Statistics can be deceiving if one is not careful. We learn of things that double our risk of developing this or that disease or increase it by say 25 or 50%. We also learn of things that decrease our risk of developing a disease by a certain percentage. It may sound very important to have a risk doubled or reduced to half but unless we know how much it originally was, can we really tell how much the change is? If you get a job and your boss tells you that your salary will be double the salary of Mohammed you immediately ask: How much is the salary of Mohammed?
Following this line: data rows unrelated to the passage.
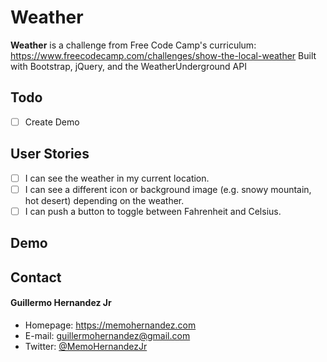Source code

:Weather
======
**Weather** is a challenge from Free Code Camp's curriculum: https://www.freecodecamp.com/challenges/show-the-local-weather
Built with Bootstrap, jQuery, and the WeatherUnderground API

## Todo

- [ ] Create Demo

## User Stories
- [ ] I can see the weather in my current location.
- [ ] I can see a different icon or background image (e.g. snowy mountain, hot desert) depending on the weather.
- [ ] I can push a button to toggle between Fahrenheit and Celsius.

## Demo


## Contact
#### Guillermo Hernandez Jr
* Homepage: https://memohernandez.com
* E-mail: guillermohernandez@gmail.com
* Twitter: [@MemoHernandezJr](https://twitter.com/MemoHernandezJr "MemoHernandezJr on Twitter")

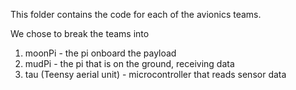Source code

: This folder contains the code for each of the avionics teams.

We chose to break the teams into
1. moonPi - the pi onboard the payload
2. mudPi  - the pi that is on the ground, receiving data
3. tau (Teensy aerial unit) - microcontroller that reads sensor data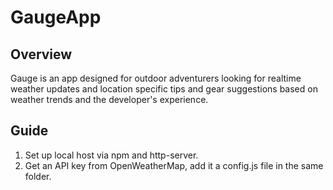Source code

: # GaugeApp

## Overview
Gauge is an app designed for outdoor adventurers looking for realtime weather updates and location specific tips and gear suggestions based on weather trends 
and the developer's experience. 

## Guide
1. Set up local host via npm and http-server.
2. Get an API key from OpenWeatherMap, add it a config.js file in the same folder.
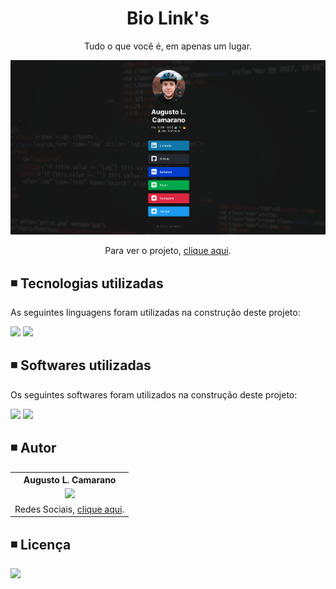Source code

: <h1 align="center">Bio Link's</h1>
<p align="center">Tudo o que você é, em apenas um lugar.</p>
<img src="assets/img/bio-links.png">
<p align="center">
  Para ver o projeto, <a href="https://bio-alcamarano.vercel.app/" target="_blank" rel="external">clique aqui</a>.
</p>
<h2>◾️ Tecnologias utilizadas</h2>
<p>As seguintes linguagens foram utilizadas na construção deste projeto:</p>
<div>
  <img src="https://img.shields.io/badge/html5-%23E34F26.svg?style=for-the-badge&logo=html5&logoColor=white">
  <img src="https://img.shields.io/badge/css3-%231572B6.svg?style=for-the-badge&logo=css3&logoColor=white">
</div>
<h2>◾️ Softwares utilizadas</h2>
<p>Os seguintes softwares foram utilizados na construção deste projeto:</p>
<div>
  <img src="https://img.shields.io/badge/Visual%20Studio%20Code-0078d7.svg?style=for-the-badge&logo=visual-studio-code&logoColor=white">
  <img src="https://img.shields.io/badge/figma-%23F24E1E.svg?style=for-the-badge&logo=figma&logoColor=white">
</div>
<h2>◾️ Autor</h2>
<table style="width:100%">
  <tr align=center>
    <th><strong>Augusto L. Camarano</strong></th>
  </tr>
  <tr align=center>
    <td>
      <img width="200" src="https://avatars.githubusercontent.com/u/69219821?v=4">
    </td>
  </tr>
  <tr align=center>
    <td>
      Redes Sociais, <a href="https://bio-alcamarano.vercel.app/">clique aqui</a>.
    </td>
  </tr>
</table>
<h2>◾️ Licença</h2>
<p>
  <a href="https://github.com/alcamarano/bio.alcamarano/blob/main/LICENSE">
    <img src="https://img.shields.io/github/license/Ileriayo/markdown-badges?style=for-the-badge">
  </a>
</p>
We do not do the same when we learn about doubling or halving the risk of a certain condition.  We do not bother to know how much the original risk was. Unless we translate a relative risk (i.e. a risk expressed as a ratio of another risk) into an absolute risk (i.e. the chance of developing an event regardless of how it compares with another risk) we cannot judge its magnitude and importance. For example, if you know that smoking increases your risk of developing a cardiovascular event in the next 10 years by say 50% and your absolute risk is already 20%, the increase is 10% which is important and worth avoiding smoking (leaving aside other harms of smoking). On the other hand if someone tells you that using your mobile phone increases your chance of developing an acoustic nerve tumour by 100% and your statistical chance of developing this disease (i.e. your absolute risk) is 1/100,000 then using the mobile phone will increase it to 2/100,000 i.e. an increase of 1/100,000. Most people will consider this increase, even if it is true, insufficient to make them stop using mobile phones. I can mention other examples of things that decrease the risk and the same thing applies.
We should always remember that it is the absolute risk that counts.


Monday, August 23, 2010

Our maintenance dialysis policy


Because of the poor dialysis situation in our country (and in similar so called developing countries) we do not usually start our patients on maintenance dialysis early. Most patients have obvious uraemic manifestations when they are started (Creatinine clearance usually 5ml/min or less). Some in fact start their dialysis as an emergency life saving procedure. In contrast most patients with chronic renal failure in developed countries start dialysis as a carefully planned procedure before they develop obvious uraemic manifestations (creatinine clearance of 10 ml/min or more). We have been told that early dialysis improves survival and quality of life.
In a recent randomized controlled trial (called Initiating Dialysis Early and Late –IDEAL) conducted at 32 centers in Australia and New Zealand and reported in the August 12 issue of the New England Journal of Medicine(1); Bruce A. Cooper from Royal North Shore Hospital and Sydney Medical School in Sydney (Australia) and Colleagues examined whether the timing of the initiation of maintenance dialysis influenced survival among patients with chronic kidney disease. Between July 2000 and November 2008, eight hundred twenty eight adults (542 men and 286 women) with progressive chronic kidney disease were randomly assigned to an early start group (creatinine clearance between 10 and 14 ml/min) and a late start group (creatinine clearance between 5 and 7 ml/min or the development of obvious uraemic manifestations). At the end of study the authors concluded that planned early initiation of dialysis in patients with stage V chronic kidney disease was not associated with an improvement in survival or clinical outcomes. In an accompanying editorial, Norbert Lameire and Wim Van Biesen from the University Hospital Ghent in Ghent, Belgium commented : "In our view, the IDEAL trial supports the currently recommended practice, in which most nephrologists start patients on renal-replacement therapy on the basis of clinical factors rather than numerical criteria such as the estimated GFR alone,"
Our dialysis policy may after all not be as bad as we think!!??

(1) Cooper BA, Branley P, Bulfone L, Collins JF, Craig JC, Fraenkel MB, Harris A, Johnson DW, Kesselhut J, Li JJ, Luxton G, Pilmore A, Tiller DJ, Harris DC, Pollock CA, A randomized controlled trial of early versus late initiation of dialysis, N Engl J Med, 2010,363(7):609-19.